Atlanta mom says son’s 'unjust expulsion' an example of disproportionate discipline in schools
Zaire Byrd has big dreams of going to college and pursuing a career in film and media. The now-Banneker High School senior is gearing up for graduation, recently starting the 2023-2024 school at a new school with a renewed focus to reach his goals.
Byrd’s academic future took a turn, in January of 2023. Byrd and his mother, DeAndrea Byrd, said he was “unjustly expelled” from Tri-Cities High School’s magnet program following an altercation involving a group of students.
The Byrd Family and Sterling Johnson, the director for the Partnership for Southern Equity’s (PSE) Just Opportunity Portfolio, were guests on Tuesday’s edition of “Closer Look.” Johnson said this is part of a greater problem in Georgia and across the nation of Black students being disciplined at a higher and disproportionate rate than their White peers.

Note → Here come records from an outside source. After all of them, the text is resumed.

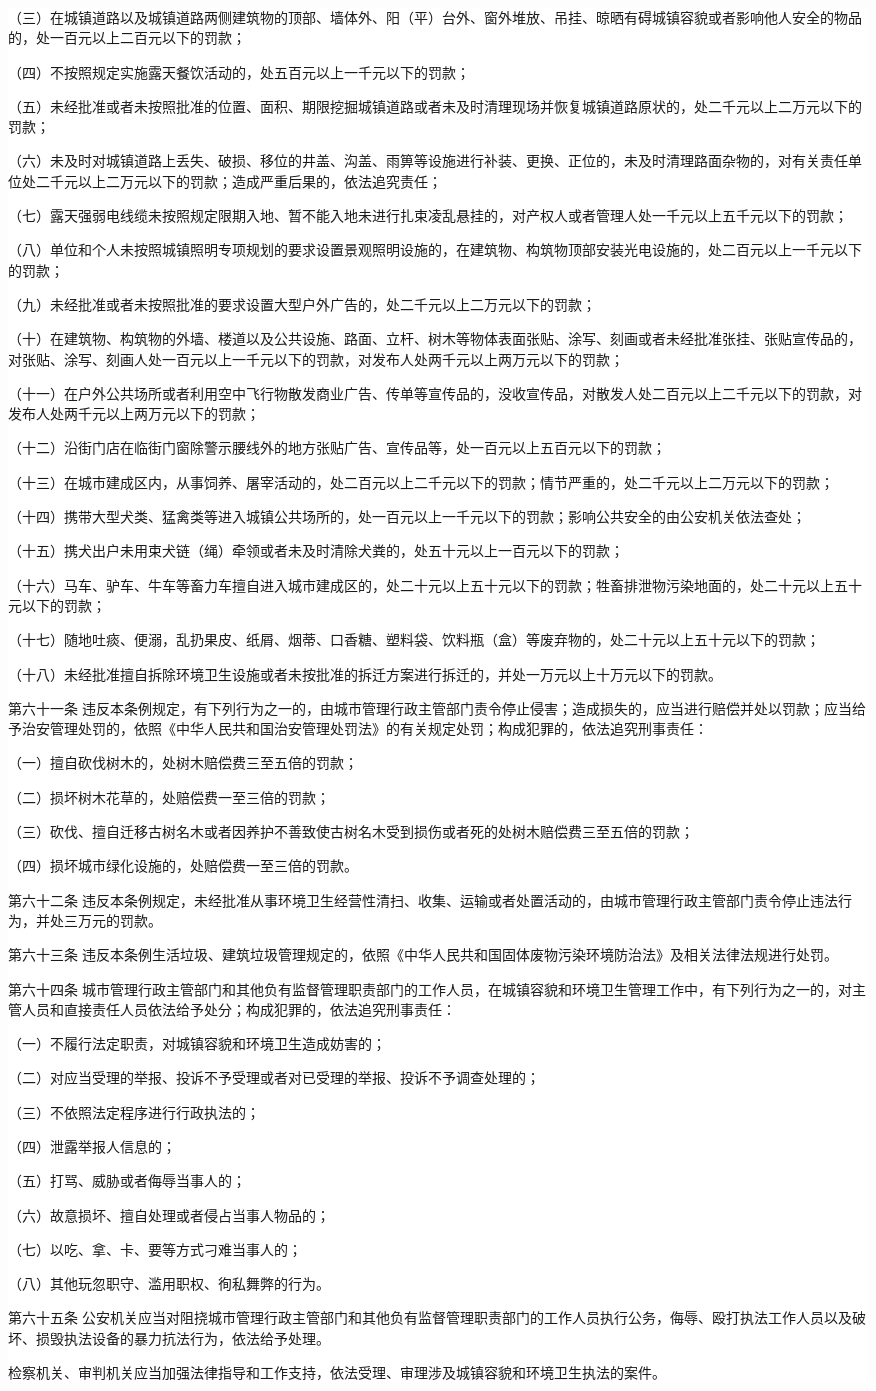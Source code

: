（三）在城镇道路以及城镇道路两侧建筑物的顶部、墙体外、阳（平）台外、窗外堆放、吊挂、晾晒有碍城镇容貌或者影响他人安全的物品的，处一百元以上二百元以下的罚款；

（四）不按照规定实施露天餐饮活动的，处五百元以上一千元以下的罚款；

（五）未经批准或者未按照批准的位置、面积、期限挖掘城镇道路或者未及时清理现场并恢复城镇道路原状的，处二千元以上二万元以下的罚款；

（六）未及时对城镇道路上丢失、破损、移位的井盖、沟盖、雨箅等设施进行补装、更换、正位的，未及时清理路面杂物的，对有关责任单位处二千元以上二万元以下的罚款；造成严重后果的，依法追究责任；

（七）露天强弱电线缆未按照规定限期入地、暂不能入地未进行扎束凌乱悬挂的，对产权人或者管理人处一千元以上五千元以下的罚款；

（八）单位和个人未按照城镇照明专项规划的要求设置景观照明设施的，在建筑物、构筑物顶部安装光电设施的，处二百元以上一千元以下的罚款；

（九）未经批准或者未按照批准的要求设置大型户外广告的，处二千元以上二万元以下的罚款；

（十）在建筑物、构筑物的外墙、楼道以及公共设施、路面、立杆、树木等物体表面张贴、涂写、刻画或者未经批准张挂、张贴宣传品的，对张贴、涂写、刻画人处一百元以上一千元以下的罚款，对发布人处两千元以上两万元以下的罚款；

（十一）在户外公共场所或者利用空中飞行物散发商业广告、传单等宣传品的，没收宣传品，对散发人处二百元以上二千元以下的罚款，对发布人处两千元以上两万元以下的罚款；

（十二）沿街门店在临街门窗除警示腰线外的地方张贴广告、宣传品等，处一百元以上五百元以下的罚款；

（十三）在城市建成区内，从事饲养、屠宰活动的，处二百元以上二千元以下的罚款；情节严重的，处二千元以上二万元以下的罚款；

（十四）携带大型犬类、猛禽类等进入城镇公共场所的，处一百元以上一千元以下的罚款；影响公共安全的由公安机关依法查处；

（十五）携犬出户未用束犬链（绳）牵领或者未及时清除犬粪的，处五十元以上一百元以下的罚款；

（十六）马车、驴车、牛车等畜力车擅自进入城市建成区的，处二十元以上五十元以下的罚款；牲畜排泄物污染地面的，处二十元以上五十元以下的罚款；

（十七）随地吐痰、便溺，乱扔果皮、纸屑、烟蒂、口香糖、塑料袋、饮料瓶（盒）等废弃物的，处二十元以上五十元以下的罚款；

（十八）未经批准擅自拆除环境卫生设施或者未按批准的拆迁方案进行拆迁的，并处一万元以上十万元以下的罚款。

第六十一条 违反本条例规定，有下列行为之一的，由城市管理行政主管部门责令停止侵害；造成损失的，应当进行赔偿并处以罚款；应当给予治安管理处罚的，依照《中华人民共和国治安管理处罚法》的有关规定处罚；构成犯罪的，依法追究刑事责任：

（一）擅自砍伐树木的，处树木赔偿费三至五倍的罚款；

（二）损坏树木花草的，处赔偿费一至三倍的罚款；

（三）砍伐、擅自迁移古树名木或者因养护不善致使古树名木受到损伤或者死的处树木赔偿费三至五倍的罚款；

（四）损坏城市绿化设施的，处赔偿费一至三倍的罚款。

第六十二条 违反本条例规定，未经批准从事环境卫生经营性清扫、收集、运输或者处置活动的，由城市管理行政主管部门责令停止违法行为，并处三万元的罚款。

第六十三条 违反本条例生活垃圾、建筑垃圾管理规定的，依照《中华人民共和国固体废物污染环境防治法》及相关法律法规进行处罚。

第六十四条 城市管理行政主管部门和其他负有监督管理职责部门的工作人员，在城镇容貌和环境卫生管理工作中，有下列行为之一的，对主管人员和直接责任人员依法给予处分；构成犯罪的，依法追究刑事责任：

（一）不履行法定职责，对城镇容貌和环境卫生造成妨害的；

（二）对应当受理的举报、投诉不予受理或者对已受理的举报、投诉不予调查处理的；

（三）不依照法定程序进行行政执法的；

（四）泄露举报人信息的；

（五）打骂、威胁或者侮辱当事人的；

（六）故意损坏、擅自处理或者侵占当事人物品的；

（七）以吃、拿、卡、要等方式刁难当事人的；

（八）其他玩忽职守、滥用职权、徇私舞弊的行为。

第六十五条 公安机关应当对阻挠城市管理行政主管部门和其他负有监督管理职责部门的工作人员执行公务，侮辱、殴打执法工作人员以及破坏、损毁执法设备的暴力抗法行为，依法给予处理。

检察机关、审判机关应当加强法律指导和工作支持，依法受理、审理涉及城镇容貌和环境卫生执法的案件。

Here in Georgia, the Governor’s Office of Student Achievement gathered data on students by race and the discipline rate for the 2022 school year. It found that while Black students make up 37% of the student body in Georgia, they accounted for 57% of the disciplinary action taken in the state’s public schools.
While white students make up 36% of all Georgia students, they accounted for less than 25% of the disciplinary action taken in schools. The numbers follow a smaller but similar pattern for Hispanic, Asian, and Native American students.
DeAndrea Byrd told show host Rose Scott that her son has attention deficit hyperactivity disorder. She further explained why she believes her son was harshly punished and why she believes school leaders did not follow protocol procedures.
During the conversation, the guests also discussed the actions they want school leaders to take.
“Closer Look” received the following statements from Fulton County Schools and Atlanta Public Schools.
FULTON COUNTY SCHOOLS: “Fulton County Schools is unapologetic for providing a safe learning environment for students and staff. We acknowledge and value the perspective of all families; however, when students engage in certain activities that endanger others, we will continue to enforce the Student Code of Conduct while providing students with due process.
The Fulton County School System strongly believes in setting a foundational standard of student behavior and, at the same time, looking at the needs of each child individually when applying our Student Code of Conduct and disciplinary practices.
Our Tiered Student Code of Conduct provides a plethora of student support, such as positive behavior support and discipline management techniques, on-site counseling support at all FCS schools, restorative conferences, student and parent consultation as well as disciplinary ranges that are commensurate with student behavior.
In addition, 100% of Fulton County Schools are State recognized as a Positive Behavior Intervention Support (PBIS) school, a result of our relentless pursuit of positive learning cultures and climates for all students.”
ATLANTA PUBLIC SCHOOLS: “APS supports the success and well-being of ALL students, and we continue to approach the way we implement our student code of conduct with empathy, understanding, and a commitment to addressing the root causes and systemic factors that contribute to the data. Implementing various programs, trainings, and student support services (e. g. PBIS, SEL, Restorative Practices, THRIVE, etc.) throughout 100% of our schools has allowed us to foster cultural competence amongst school staff to create more inclusive and supportive educational environments for all students.
These strategies have been effective alternatives to traditional punitive disciplinary actions, which have contributed to a decrease in the number of suspensions. We are committed to continued progress in this space.
Collaboration with partnerships such as the At-Promise Centers, Boys and Girls Clubs, Family First, Big Brothers Big Sisters and Chris 180, just to name a few, along with the work that our Family Engagement department is doing to bridge the communication between schools and the community are making a difference.
Ultimately, our current work and structural adjustments are all geared toward addressing the whole child. We have behavioral specialists, school social workers in every school, school counselors, etc., to provide ongoing support to assist our students with making better choices and educating them on the importance of adhering to the student code of conduct to keep our schools safe!”